## WORK TO COMPLETE
Each line from the opening of the records that follow to the line with "This correlation has" needs to be written out exactly. Add nothing.

## DATA UNDER STUDY
━━━

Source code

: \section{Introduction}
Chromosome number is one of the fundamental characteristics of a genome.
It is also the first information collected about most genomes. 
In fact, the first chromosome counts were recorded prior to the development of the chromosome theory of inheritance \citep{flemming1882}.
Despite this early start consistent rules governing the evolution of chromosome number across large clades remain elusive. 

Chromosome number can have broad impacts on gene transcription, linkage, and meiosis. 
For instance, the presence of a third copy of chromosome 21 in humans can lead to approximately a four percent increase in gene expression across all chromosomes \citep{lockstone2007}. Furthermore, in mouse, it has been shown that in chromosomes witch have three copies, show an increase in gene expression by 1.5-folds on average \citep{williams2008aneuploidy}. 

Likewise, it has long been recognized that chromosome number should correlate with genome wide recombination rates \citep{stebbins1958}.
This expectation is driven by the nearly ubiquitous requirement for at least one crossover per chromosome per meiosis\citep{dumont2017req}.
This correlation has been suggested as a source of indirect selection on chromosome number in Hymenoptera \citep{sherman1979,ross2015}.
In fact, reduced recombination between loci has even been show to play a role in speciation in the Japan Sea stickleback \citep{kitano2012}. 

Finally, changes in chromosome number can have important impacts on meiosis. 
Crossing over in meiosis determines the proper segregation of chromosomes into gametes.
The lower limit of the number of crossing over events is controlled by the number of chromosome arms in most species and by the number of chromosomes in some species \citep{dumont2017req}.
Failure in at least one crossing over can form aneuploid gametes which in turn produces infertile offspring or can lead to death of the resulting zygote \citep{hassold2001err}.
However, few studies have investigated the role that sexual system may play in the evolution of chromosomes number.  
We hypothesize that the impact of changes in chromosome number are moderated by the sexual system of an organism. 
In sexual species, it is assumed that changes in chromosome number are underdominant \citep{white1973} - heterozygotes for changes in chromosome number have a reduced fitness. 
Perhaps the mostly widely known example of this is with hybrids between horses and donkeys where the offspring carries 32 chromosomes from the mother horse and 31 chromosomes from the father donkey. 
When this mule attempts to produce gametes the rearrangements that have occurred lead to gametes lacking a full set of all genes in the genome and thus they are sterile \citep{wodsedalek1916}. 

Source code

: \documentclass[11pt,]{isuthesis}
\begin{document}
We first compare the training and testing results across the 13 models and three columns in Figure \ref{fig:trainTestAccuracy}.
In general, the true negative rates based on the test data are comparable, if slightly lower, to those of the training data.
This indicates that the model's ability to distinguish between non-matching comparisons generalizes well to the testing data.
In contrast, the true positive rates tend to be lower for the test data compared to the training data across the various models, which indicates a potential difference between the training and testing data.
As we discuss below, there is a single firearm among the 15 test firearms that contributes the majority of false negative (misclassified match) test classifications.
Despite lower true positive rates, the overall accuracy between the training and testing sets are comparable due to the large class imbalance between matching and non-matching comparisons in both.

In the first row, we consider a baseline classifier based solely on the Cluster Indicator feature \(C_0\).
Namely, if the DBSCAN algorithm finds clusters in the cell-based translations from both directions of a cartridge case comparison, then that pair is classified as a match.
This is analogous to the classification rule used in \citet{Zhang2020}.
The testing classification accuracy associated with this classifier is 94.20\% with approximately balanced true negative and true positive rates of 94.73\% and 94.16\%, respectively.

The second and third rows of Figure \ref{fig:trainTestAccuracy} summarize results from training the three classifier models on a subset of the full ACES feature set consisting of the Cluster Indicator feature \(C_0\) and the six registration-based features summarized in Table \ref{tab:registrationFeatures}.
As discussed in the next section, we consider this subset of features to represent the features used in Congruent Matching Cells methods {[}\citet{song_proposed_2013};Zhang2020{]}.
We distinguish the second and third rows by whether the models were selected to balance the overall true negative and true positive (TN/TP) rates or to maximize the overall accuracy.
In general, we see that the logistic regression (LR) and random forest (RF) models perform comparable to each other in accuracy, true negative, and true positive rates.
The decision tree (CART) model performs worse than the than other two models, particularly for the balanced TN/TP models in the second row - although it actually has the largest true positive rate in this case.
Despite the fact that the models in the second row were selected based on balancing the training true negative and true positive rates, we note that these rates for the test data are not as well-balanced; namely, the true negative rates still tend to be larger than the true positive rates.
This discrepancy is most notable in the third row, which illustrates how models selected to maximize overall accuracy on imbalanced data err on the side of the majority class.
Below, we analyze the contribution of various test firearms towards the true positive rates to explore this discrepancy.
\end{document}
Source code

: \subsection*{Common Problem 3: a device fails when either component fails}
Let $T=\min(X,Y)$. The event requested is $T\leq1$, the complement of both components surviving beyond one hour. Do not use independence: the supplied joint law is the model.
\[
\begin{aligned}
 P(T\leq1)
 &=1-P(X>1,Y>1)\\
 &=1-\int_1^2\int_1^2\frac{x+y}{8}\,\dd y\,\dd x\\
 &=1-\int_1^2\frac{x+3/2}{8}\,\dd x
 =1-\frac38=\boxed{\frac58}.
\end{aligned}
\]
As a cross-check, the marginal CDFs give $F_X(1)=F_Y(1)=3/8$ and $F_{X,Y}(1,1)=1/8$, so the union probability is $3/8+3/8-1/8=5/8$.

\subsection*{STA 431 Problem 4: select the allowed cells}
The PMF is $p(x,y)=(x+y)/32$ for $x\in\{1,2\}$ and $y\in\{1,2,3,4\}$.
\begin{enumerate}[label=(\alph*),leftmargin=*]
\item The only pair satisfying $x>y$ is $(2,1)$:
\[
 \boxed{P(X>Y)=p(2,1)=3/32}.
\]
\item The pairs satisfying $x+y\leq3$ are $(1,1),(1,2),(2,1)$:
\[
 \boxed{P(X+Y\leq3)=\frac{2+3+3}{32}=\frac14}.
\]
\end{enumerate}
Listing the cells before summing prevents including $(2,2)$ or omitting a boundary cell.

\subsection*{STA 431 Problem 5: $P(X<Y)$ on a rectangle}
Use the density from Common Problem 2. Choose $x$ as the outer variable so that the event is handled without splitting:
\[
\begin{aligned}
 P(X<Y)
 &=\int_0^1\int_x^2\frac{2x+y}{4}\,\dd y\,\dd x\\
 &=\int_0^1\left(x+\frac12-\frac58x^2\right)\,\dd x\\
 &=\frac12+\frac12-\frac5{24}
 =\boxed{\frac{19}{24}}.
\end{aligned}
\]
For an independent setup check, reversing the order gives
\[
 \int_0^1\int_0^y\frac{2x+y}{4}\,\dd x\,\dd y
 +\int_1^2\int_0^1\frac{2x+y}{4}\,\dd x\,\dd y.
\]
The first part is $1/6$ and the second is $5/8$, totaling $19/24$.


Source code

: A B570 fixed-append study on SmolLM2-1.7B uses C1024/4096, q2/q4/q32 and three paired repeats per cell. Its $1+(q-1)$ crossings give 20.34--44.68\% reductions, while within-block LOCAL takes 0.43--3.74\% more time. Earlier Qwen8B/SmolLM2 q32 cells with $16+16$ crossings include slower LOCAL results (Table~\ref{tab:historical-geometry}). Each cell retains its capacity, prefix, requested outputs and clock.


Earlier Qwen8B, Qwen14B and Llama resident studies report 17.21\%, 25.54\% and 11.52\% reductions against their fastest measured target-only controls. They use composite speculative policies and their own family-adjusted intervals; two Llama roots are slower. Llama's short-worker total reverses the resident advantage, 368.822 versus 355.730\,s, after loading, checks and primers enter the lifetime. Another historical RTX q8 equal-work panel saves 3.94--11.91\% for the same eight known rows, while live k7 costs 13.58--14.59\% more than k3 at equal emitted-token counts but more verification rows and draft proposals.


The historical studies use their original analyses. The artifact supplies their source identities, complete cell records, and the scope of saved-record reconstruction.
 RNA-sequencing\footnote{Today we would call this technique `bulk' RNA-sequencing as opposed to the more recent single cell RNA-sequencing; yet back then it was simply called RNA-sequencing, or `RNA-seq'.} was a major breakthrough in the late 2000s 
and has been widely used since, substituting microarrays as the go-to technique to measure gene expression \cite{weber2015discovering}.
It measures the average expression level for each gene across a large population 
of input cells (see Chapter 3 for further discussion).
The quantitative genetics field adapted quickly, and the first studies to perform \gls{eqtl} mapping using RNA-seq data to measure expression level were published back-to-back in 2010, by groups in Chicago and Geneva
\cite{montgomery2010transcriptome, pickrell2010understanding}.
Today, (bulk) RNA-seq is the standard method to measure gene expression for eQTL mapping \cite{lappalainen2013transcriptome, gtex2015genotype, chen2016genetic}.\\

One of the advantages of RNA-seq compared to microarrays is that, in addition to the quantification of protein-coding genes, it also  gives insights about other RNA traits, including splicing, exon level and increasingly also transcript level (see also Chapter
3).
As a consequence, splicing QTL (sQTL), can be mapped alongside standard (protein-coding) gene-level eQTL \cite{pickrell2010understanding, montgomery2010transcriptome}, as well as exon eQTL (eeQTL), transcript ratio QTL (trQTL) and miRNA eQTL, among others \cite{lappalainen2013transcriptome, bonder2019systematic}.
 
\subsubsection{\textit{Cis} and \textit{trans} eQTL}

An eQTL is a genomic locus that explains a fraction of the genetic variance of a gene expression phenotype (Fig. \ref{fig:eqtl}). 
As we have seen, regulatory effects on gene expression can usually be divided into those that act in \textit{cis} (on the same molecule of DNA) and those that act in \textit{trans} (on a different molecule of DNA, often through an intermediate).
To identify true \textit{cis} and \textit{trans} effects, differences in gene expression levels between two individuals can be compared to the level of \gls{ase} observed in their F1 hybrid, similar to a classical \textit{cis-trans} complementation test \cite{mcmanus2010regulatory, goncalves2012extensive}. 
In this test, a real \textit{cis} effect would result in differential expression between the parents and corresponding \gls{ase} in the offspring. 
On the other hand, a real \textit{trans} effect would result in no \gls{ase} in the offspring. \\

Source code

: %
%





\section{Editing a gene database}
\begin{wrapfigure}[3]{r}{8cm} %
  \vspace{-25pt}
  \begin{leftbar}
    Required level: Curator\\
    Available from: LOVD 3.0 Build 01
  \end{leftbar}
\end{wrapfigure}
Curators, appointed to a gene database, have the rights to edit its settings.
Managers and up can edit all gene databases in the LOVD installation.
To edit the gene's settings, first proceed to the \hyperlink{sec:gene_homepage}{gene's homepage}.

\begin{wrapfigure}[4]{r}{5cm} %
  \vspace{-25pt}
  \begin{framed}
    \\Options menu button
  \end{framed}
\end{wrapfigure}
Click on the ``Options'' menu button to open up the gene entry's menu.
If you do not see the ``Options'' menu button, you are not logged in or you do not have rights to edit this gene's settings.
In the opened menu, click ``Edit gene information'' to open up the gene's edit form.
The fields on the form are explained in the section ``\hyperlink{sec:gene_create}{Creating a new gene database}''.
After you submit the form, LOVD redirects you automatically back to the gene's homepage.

━━━

## RESPONSE TO THE EXERCISE
Source code

: \section{Introduction}
Chromosome number is one of the fundamental characteristics of a genome.
It is also the first information collected about most genomes. 
In fact, the first chromosome counts were recorded prior to the development of the chromosome theory of inheritance \citep{flemming1882}.
Despite this early start consistent rules governing the evolution of chromosome number across large clades remain elusive. 

Chromosome number can have broad impacts on gene transcription, linkage, and meiosis. 
For instance, the presence of a third copy of chromosome 21 in humans can lead to approximately a four percent increase in gene expression across all chromosomes \citep{lockstone2007}. Furthermore, in mouse, it has been shown that in chromosomes witch have three copies, show an increase in gene expression by 1.5-folds on average \citep{williams2008aneuploidy}. 

Likewise, it has long been recognized that chromosome number should correlate with genome wide recombination rates \citep{stebbins1958}.
This expectation is driven by the nearly ubiquitous requirement for at least one crossover per chromosome per meiosis\citep{dumont2017req}.
This correlation has been suggested as a source of indirect selection on chromosome number in Hymenoptera \citep{sherman1979,ross2015}.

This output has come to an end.